What you should do: Copy word for word, please, the lines of the entries below running from the one containing "many wire nodes" to the one containing "many sources and", both ends included.

Dataset records:
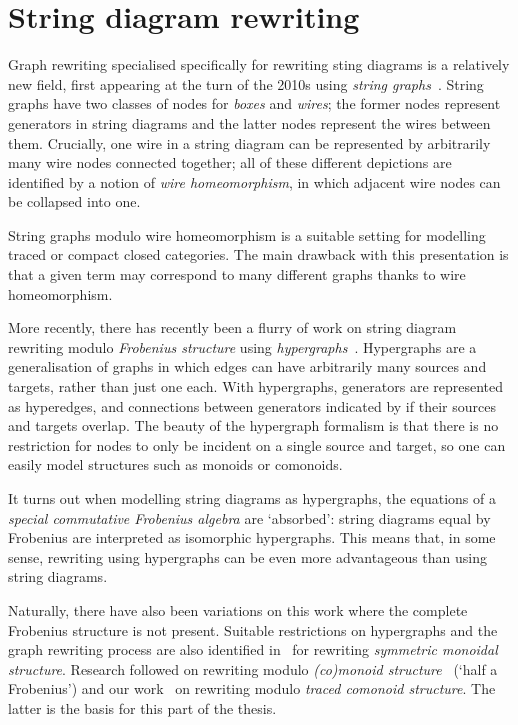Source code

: \section{String diagram rewriting}

Graph rewriting specialised specifically for rewriting sting diagrams is a
relatively new field, first appearing at the turn of the 2010s using
\emph{string graphs}~\cite{%
    dixon2010open,dixon2013opengraphs,kissinger2012pictures%
}.
String graphs have two classes of nodes for \emph{boxes} and \emph{wires}; the
former nodes represent generators in string diagrams and the latter nodes
represent the wires between them.
Crucially, one wire in a string diagram can be represented by arbitrarily
many wire nodes connected together; all of these different depictions are
identified by a notion of \emph{wire homeomorphism}, in which adjacent wire
nodes can be collapsed into one.

\begin{center}
\end{center}

String graphs modulo wire homeomorphism is a suitable setting for modelling
traced or compact closed categories.
The main drawback with this presentation is that a given term may correspond to
many different graphs thanks to wire homeomorphism.

More recently, there has recently been a flurry of work on string
diagram rewriting modulo \emph{Frobenius structure} using
\emph{hypergraphs}~\cite{%
    bonchi2016rewriting,zanasi2017rewriting,bonchi2017confluence,%
    bonchi2018rewriting,bonchi2022string,bonchi2022stringa,bonchi2022stringb%
}.
Hypergraphs are a generalisation of graphs in which edges can have arbitrarily
many sources and targets, rather than just one each.
With hypergraphs, generators are represented as hyperedges, and connections
between generators indicated by if their sources and targets overlap.
The beauty of the hypergraph formalism is that there is no restriction for
nodes to only be incident on a single source and target, so one can easily
model structures such as monoids or comonoids.

\begin{center}
\end{center}

It turns out when modelling string diagrams as hypergraphs, the equations of
a \emph{special commutative Frobenius algebra} are `absorbed': string diagrams
equal by Frobenius are interpreted as isomorphic hypergraphs.
This means that, in some sense, rewriting using hypergraphs can be even more
advantageous than using string diagrams.

Naturally, there have also been variations on this work where the complete
Frobenius structure is not present.
Suitable restrictions on hypergraphs and the graph rewriting process are also
identified in~\cite{bonchi2016rewriting} for rewriting
\emph{symmetric monoidal structure}.
Research followed on rewriting modulo
\emph{(co)monoid structure}~\cite{milosavljevic2023string} (`half a Frobenius')
and our work~\cite{ghica2023rewriting} on rewriting modulo
\emph{traced comonoid structure}.
The latter is the basis for this part of the thesis.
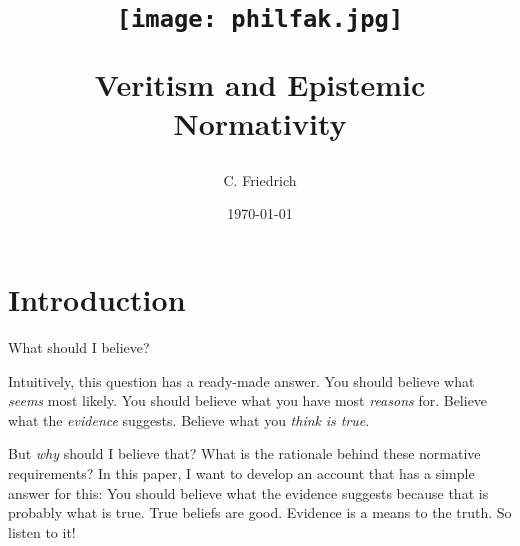 \documentclass[12pt,numbers=noenddot]{scrartcl}
\title {    \begin{center}
        \texttt{[image: philfak.jpg]}
    \end{center}
     Veritism and Epistemic Normativity }
\author{C. Friedrich}
\date{\today}
\begin{document}
\begin{titlepage}
\maketitle


\thispagestyle{empty}
\end{titlepage}

\listoftodos

\tableofcontents
\newpage

\section{Introduction}

\begin{center}
    \vspace*{2cm} 
    What should I believe?
    \vspace*{1cm} 
\end{center}

Intuitively, this question has a ready-made answer. You should believe what \emph{seems} most likely. You should believe what you have most \emph{reasons} for. Believe what the \emph{evidence} suggests. Believe what you \emph{think} \emph{is true}.

But \emph{why} should I believe that? What is the rationale behind these normative requirements? In this paper, I want to develop an account that has a simple answer for this: You should believe what the evidence suggests because that is probably what is true. True beliefs are good. Evidence is a means to the truth. So listen to it!
\end{document}

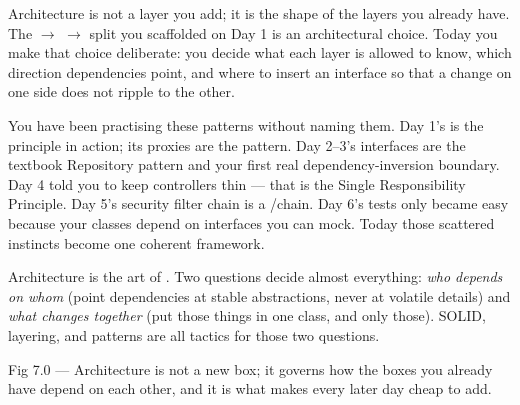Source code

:  Architecture is not a layer you add; it is the shape of the layers you already have. The  $\rightarrow$  $\rightarrow$  split you scaffolded on Day 1 is an architectural choice. Today you make that choice deliberate: you decide what each layer is allowed to know, which direction dependencies point, and where to insert an interface so that a change on one side does not ripple to the other.

 You have been practising these patterns without naming them. Day 1's  is the  principle in action; its proxies are the  pattern. Day 2--3's  interfaces are the textbook Repository pattern and your first real dependency-inversion boundary. Day 4 told you to keep controllers thin --- that is the Single Responsibility Principle. Day 5's security filter chain is a /chain. Day 6's tests only became easy because your classes depend on interfaces you can mock. Today those scattered instincts become one coherent framework.

\begin{keyidea}
Architecture is the art of . Two questions decide almost everything: \emph{who depends on whom} (point dependencies at stable abstractions, never at volatile details) and \emph{what changes together} (put those things in one class, and only those). SOLID, layering, and patterns are all tactics for those two questions.
\end{keyidea}

\begin{wbfigure}{Fig 7.0 — Architecture is not a new box; it governs how the boxes you already have depend on each other, and it is what makes every later day cheap to add.}
\end{wbfigure}

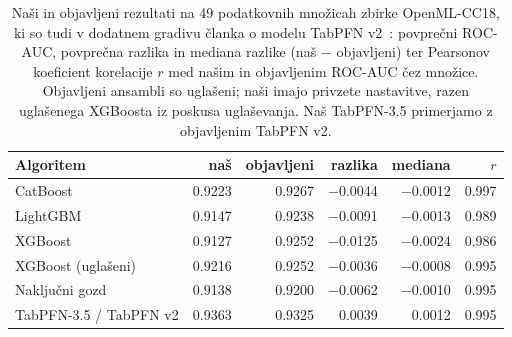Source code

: \begin{table}[htbp]
\centering
\caption{Naši in objavljeni rezultati na 49 podatkovnih množicah zbirke OpenML-CC18, ki so tudi v dodatnem gradivu članka o modelu TabPFN v2~\cite{hollmann2025tabpfn}: povprečni ROC-AUC, povprečna razlika in mediana razlike (naš $-$ objavljeni) ter Pearsonov koeficient korelacije $r$ med našim in objavljenim ROC-AUC čez množice. Objavljeni ansambli so uglašeni; naši imajo privzete nastavitve, razen uglašenega XGBoosta iz poskusa uglaševanja. Naš TabPFN-3.5 primerjamo z objavljenim TabPFN v2.}
\label{tab:literatura}
\small
\begin{tabular}{lrrrrr}
\hline
Algoritem & naš & objavljeni & razlika & mediana & $r$ \\
\hline
CatBoost & \num{0.9223} & \num{0.9267} & \num[retain-explicit-plus]{-0.0044} & \num[retain-explicit-plus]{-0.0012} & \num{0.997} \\
LightGBM & \num{0.9147} & \num{0.9238} & \num[retain-explicit-plus]{-0.0091} & \num[retain-explicit-plus]{-0.0013} & \num{0.989} \\
XGBoost & \num{0.9127} & \num{0.9252} & \num[retain-explicit-plus]{-0.0125} & \num[retain-explicit-plus]{-0.0024} & \num{0.986} \\
XGBoost (uglašeni) & \num{0.9216} & \num{0.9252} & \num[retain-explicit-plus]{-0.0036} & \num[retain-explicit-plus]{-0.0008} & \num{0.995} \\
Naključni gozd & \num{0.9138} & \num{0.9200} & \num[retain-explicit-plus]{-0.0062} & \num[retain-explicit-plus]{-0.0010} & \num{0.995} \\
TabPFN-3.5 / TabPFN v2 & \num{0.9363} & \num{0.9325} & \num[retain-explicit-plus]{+0.0039} & \num[retain-explicit-plus]{+0.0012} & \num{0.995} \\
\hline
\end{tabular}
\end{table}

Solution below:
many wire nodes connected together; all of these different depictions are
identified by a notion of \emph{wire homeomorphism}, in which adjacent wire
nodes can be collapsed into one.

\begin{center}
\end{center}

String graphs modulo wire homeomorphism is a suitable setting for modelling
traced or compact closed categories.
The main drawback with this presentation is that a given term may correspond to
many different graphs thanks to wire homeomorphism.

More recently, there has recently been a flurry of work on string
diagram rewriting modulo \emph{Frobenius structure} using
\emph{hypergraphs}~\cite{%
    bonchi2016rewriting,zanasi2017rewriting,bonchi2017confluence,%
    bonchi2018rewriting,bonchi2022string,bonchi2022stringa,bonchi2022stringb%
}.
Hypergraphs are a generalisation of graphs in which edges can have arbitrarily
many sources and targets, rather than just one each.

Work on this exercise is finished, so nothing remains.